Last year was also not an easy one in Rumbek as community groups fought one another, and violence ranged from cattle raiding to revenge killings, schoolteacher Clement explains. The continuous fighting prevented the community from cultivating their lands, which already affected the availability of food even before the crises this year hit local communities.
“What happened this year is that there is hunger,” Clement says. “Last year people were in a community crisis, there was a lot of fighting that prevented the people from farming. Then, the rain not coming this year was a big problem because we survive on rainfall. When there is rain, we plant our seeds.”
Teachers like Clement are making efforts to get girls back into school.
“Although it is clear that both boys and girls are affected by this situation, girls will be more at risk,” he laments. “Our parents here think that it should be the girl who stays at home and takes care of the children for hours or even a few days. This is so that the mother can go far distances looking for food. So, when this happens, I call the parents to school and tell them about the importance of a girl’s education.”
Despite these strides - and even though girls may return to school – the challenges of diminished food supplies, hunger pangs and its effects continue.
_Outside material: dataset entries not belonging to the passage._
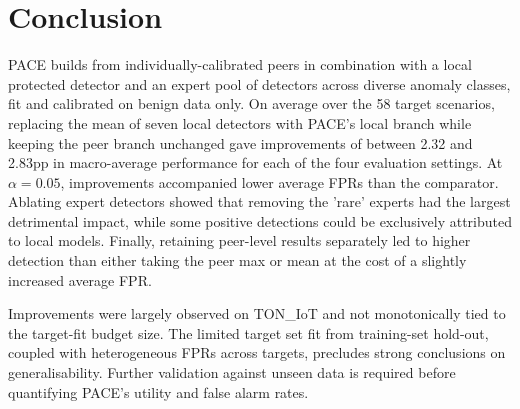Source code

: \section{Conclusion} 
PACE builds from individually-calibrated peers in combination with a local protected detector and an expert pool of detectors across diverse anomaly classes, fit and calibrated on benign data only. On average over the 58 target scenarios, replacing the mean of seven local detectors with PACE's local branch while keeping the peer branch unchanged gave improvements of between 2.32 and 2.83pp in macro-average performance for each of the four evaluation settings. At $\alpha=0.05$, improvements accompanied lower average FPRs than the comparator. Ablating expert detectors showed that removing the 'rare' experts had the largest detrimental impact, while some positive detections could be exclusively attributed to local models. Finally, retaining peer-level results separately led to higher detection than either taking the peer max or mean at the cost of a slightly increased average FPR.

Improvements were largely observed on TON\_IoT and not monotonically tied to the target-fit budget size. The limited target set fit from training-set hold-out, coupled with heterogeneous FPRs across targets, precludes strong conclusions on generalisability. Further validation against unseen data is required before quantifying PACE's utility and false alarm rates.
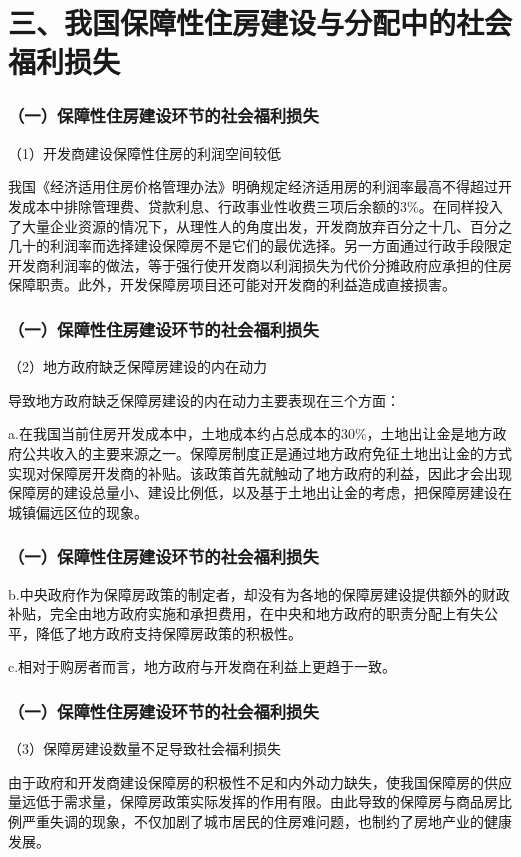\documentclass[aspectratio=169, 12pt]{beamer}
\begin{document}
\section{三、我国保障性住房建设与分配中的社会福利损失}

\begin{frame}[plain]
    \frametitle{（一）保障性住房建设环节的社会福利损失}
    （1）开发商建设保障性住房的利润空间较低 \par
    我国《经济适用住房价格管理办法》明确规定经济适用房的利润率最高不得超过开发成本中排除管理费、贷款利息、行政事业性收费三项后余额的3\%。在同样投入了大量企业资源的情况下，从理性人的角度出发，开发商放弃百分之十几、百分之几十的利润率而选择建设保障房不是它们的最优选择。另一方面通过行政手段限定开发商利润率的做法，等于强行使开发商以利润损失为代价分摊政府应承担的住房保障职责。此外，开发保障房项目还可能对开发商的利益造成直接损害。
\end{frame}

\begin{frame}[plain]
    \frametitle{（一）保障性住房建设环节的社会福利损失}
    （2）地方政府缺乏保障房建设的内在动力\par
         导致地方政府缺乏保障房建设的内在动力主要表现在三个方面：\par
         a.在我国当前住房开发成本中，土地成本约占总成本的30\%，土地出让金是地方政府公共收入的主要来源之一。保障房制度正是通过地方政府免征土地出让金的方式实现对保障房开发商的补贴。该政策首先就触动了地方政府的利益，因此才会出现保障房的建设总量小、建设比例低，以及基于土地出让金的考虑，把保障房建设在城镇偏远区位的现象。
\end{frame}

\begin{frame}[plain]
    \frametitle{（一）保障性住房建设环节的社会福利损失}
    b.中央政府作为保障房政策的制定者，却没有为各地的保障房建设提供额外的财政补贴，完全由地方政府实施和承担费用，在中央和地方政府的职责分配上有失公平，降低了地方政府支持保障房政策的积极性。
    \par
    c.相对于购房者而言，地方政府与开发商在利益上更趋于一致。
\end{frame}

\begin{frame}[plain]
    \frametitle{（一）保障性住房建设环节的社会福利损失}
    （3）保障房建设数量不足导致社会福利损失\par
       由于政府和开发商建设保障房的积极性不足和内外动力缺失，使我国保障房的供应量远低于需求量，保障房政策实际发挥的作用有限。由此导致的保障房与商品房比例严重失调的现象，不仅加剧了城市居民的住房难问题，也制约了房地产业的健康发展。
\end{frame}
\end{document}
As a girl, Grace often finds herself eating less than boys. “The girl is the one who serves the food for their mothers, so when mum says, ‘Add some food for the boys,’ you do it. I see that as if they’re not being fair to us, because, why add food for the boys and not for us? We’re just the same. But I would never say this to anyone because it’s not good. It’d be like I don’t want my brothers having more food.”
Nyanagok from Plan International says: “We have encountered many situations where girls have less food to eat compared to boys. It is a cultural thing…”
“As a girl, you are the one who cooks and your brothers are supposed to be given more food. In our culture there is a prioritising of boys.”
In raising awareness with communities, “we tell people that boys and girls are equal, especially the children because they are growing so they need an equal share of food”, Nyanagok adds.
“These are things that happen in the community and we are targeting them. Because of the raising of awareness through activities, there are a lot of changes happening,” she says.
However, the challenges that local communities now face inevitably take a toll on those most vulnerable, Nyanagok says.
“The current funding crisis and the hunger crisis brought on by the dry spell have deeply affected the community and especially the more vulnerable people have taken the brunt of the crisis.”
Especially for children, “it is really hard and heart-breaking”, she says.
“Many children used to wake up and were mentally prepared knowing that they were going to school and would have something to eat there. So, they woke up excited to go to school. But now, they lack motivation because they go from morning till late afternoon without eating at all.”
Many of the children at this school - and across South Sudan as a whole - are now lucky to get one full meal a day, Plan International says.
“January was the last month that I ate two meals,” Martha admits, saying her family only eats once a day now: posho, or corn meal, with a sauce and salt.
“During this time of drought, I feel hungrier. I feel weak. When I’m doing something I can’t manage it like before. I also get stomach aches and headaches,” she says. “It feels bad.”
*Only first names have been used to safeguard the pupils’ privacy.